My spouse Helen and I recently celebrated our 30th anniversary. At a time when the LGBTQ community is being attacked on all sides, this personal milestone also reminded me that despite the many challenges for LGBTQ folks right now, progress can happen and queer joy is real.
While 30 years is not a record-breaking number, we’ve nevertheless experienced many changes in both our relationship and in society during our three decades together. In 1993, when we started dating, LGBTQ parents were far less visible than today. Helen, who had always wanted to have kids someday, thought she would have to give up that dream when she started dating a woman. For my part, I was a few years younger and the idea of kids wasn’t on my radar screen as I focused on the transition from graduate school to gainful employment.
Two things shifted my perspective. The first was when my brother-in-law and his wife became parents and I got an up-close look at what early parenthood could be. The second was 9/11. I had been working on the top floor of the World Financial Center, right next to the World Trade Center, until two business days before that date, when I took a new position in the company’s New Jersey office. Instead of being on the commuter train under WTC at 8:46 a.m. when the first plane hit, however, I was driving into a suburban parking lot. I realized suddenly just how short our time in this life could be, and knew I didn’t want to miss the opportunity to be a parent.
I suspected Helen and I would be a good parenting team. We agreed on the core values and skills we wanted to teach our child, but we each brought different things to the table. I grew up on the East Coast; she on the West. She’s an engineer; I’m a literature and history geek. I’m an athlete who’s been competitive in several sports; she prefers to get her exercise gardening or building things. (We’re both always up for a good hike in the woods, though.) We figured we could expose our child to a variety of activities and experiences and he would find his own path among (or beyond) them. (Spoiler: He has.)
When Helen and I began our journey to parenthood via reciprocal in vitro fertilization (my egg, her womb), no state had yet enacted marriage equality. We knew we would need to take steps to secure my legal parentage (something still recommended today even for nongestational or nongenetic parents in married same-sex couples, unfortunately). A lawyer helped us become only the second RIVF couple to get a pre-birth parentage order in the state—the first had gotten theirs just a month before. We were happy to be part of a burgeoning trend.
We were hardly pioneers, though. Out LGBTQ parents had been known since the time of World War II, mostly in the context of cases that denied them child custody after divorce from different-sex spouses. The 1970s saw more two-mom couples and single women, and even some queer dads, starting their families together. And three years before we started dating, a Newsweek article contained what seems like the first documented instance of the term “gayby boom.”
By sheer coincidence, our time as parents has paralleled a spike in rights and visibility for queer couples and families. The year our son was born, Massachusetts became the first state in the U.S. to declare that same-sex couples had the right to marry.

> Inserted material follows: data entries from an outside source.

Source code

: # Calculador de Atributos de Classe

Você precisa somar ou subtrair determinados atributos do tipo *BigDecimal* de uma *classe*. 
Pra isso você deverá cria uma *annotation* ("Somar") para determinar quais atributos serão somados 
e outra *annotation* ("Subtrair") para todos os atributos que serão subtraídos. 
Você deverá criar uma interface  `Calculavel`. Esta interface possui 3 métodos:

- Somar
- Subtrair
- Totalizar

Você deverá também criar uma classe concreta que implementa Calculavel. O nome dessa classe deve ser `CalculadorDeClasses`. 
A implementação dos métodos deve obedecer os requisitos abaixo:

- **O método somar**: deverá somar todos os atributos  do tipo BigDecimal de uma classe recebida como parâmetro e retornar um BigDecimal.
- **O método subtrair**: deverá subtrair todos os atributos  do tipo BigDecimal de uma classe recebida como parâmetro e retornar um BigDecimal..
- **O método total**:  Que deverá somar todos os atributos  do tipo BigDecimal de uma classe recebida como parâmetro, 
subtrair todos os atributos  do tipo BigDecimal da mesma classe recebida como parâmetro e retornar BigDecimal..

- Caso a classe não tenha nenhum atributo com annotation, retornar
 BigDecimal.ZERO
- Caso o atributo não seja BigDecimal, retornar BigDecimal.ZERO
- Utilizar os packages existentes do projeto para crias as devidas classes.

Initially, only in-state couples could do so, however, and we lived elsewhere.
Then, while I was staying home with our son, Helen got a job in Massachusetts. Her new company no longer offered health insurance for unmarried partners, post-marriage equality, so we had to marry for me to be covered. We therefore planned for and had our wedding in the span of two weeks—and like to joke about our “shotgun wedding” after 13 years together. By total coincidence, the day we chose was November 18, three years to the day after the Massachusetts Supreme Judicial Court decision that made it legal. Now, we always have a small celebration in November, too (because it’s an excuse for more cake), but our April anniversary is our real one.
Today, too, LGBTQ families and individuals across the LGBTQ spectrum are far more visible in real life, in the media, and in children’s books and television. I envy today’s families that have such resources, though I know they have new challenges as well.
Helen and I have been together half our lives, through six interstate moves and several career changes for each of us. We’ve supported each other through the deaths of all four of our parents. We met as graduate students and now have a son in college.
If there’s a secret to having a relationship last this long, I’m not sure what it is. I think we started with a good foundation of both common interests and complementary differences. We delight in each other’s company but also do things separately. Yes, we argue sometimes, but after this many years, we know that storms will blow over. And I think we’ve never forgotten that ineffable something that drew us to each other in the first place.
Although LGBTQ rights are under renewed attack right now, I’m heartened by thinking back on all the change we’ve seen and know is possible. And thinking of the love we have, I know why I want to keep fighting.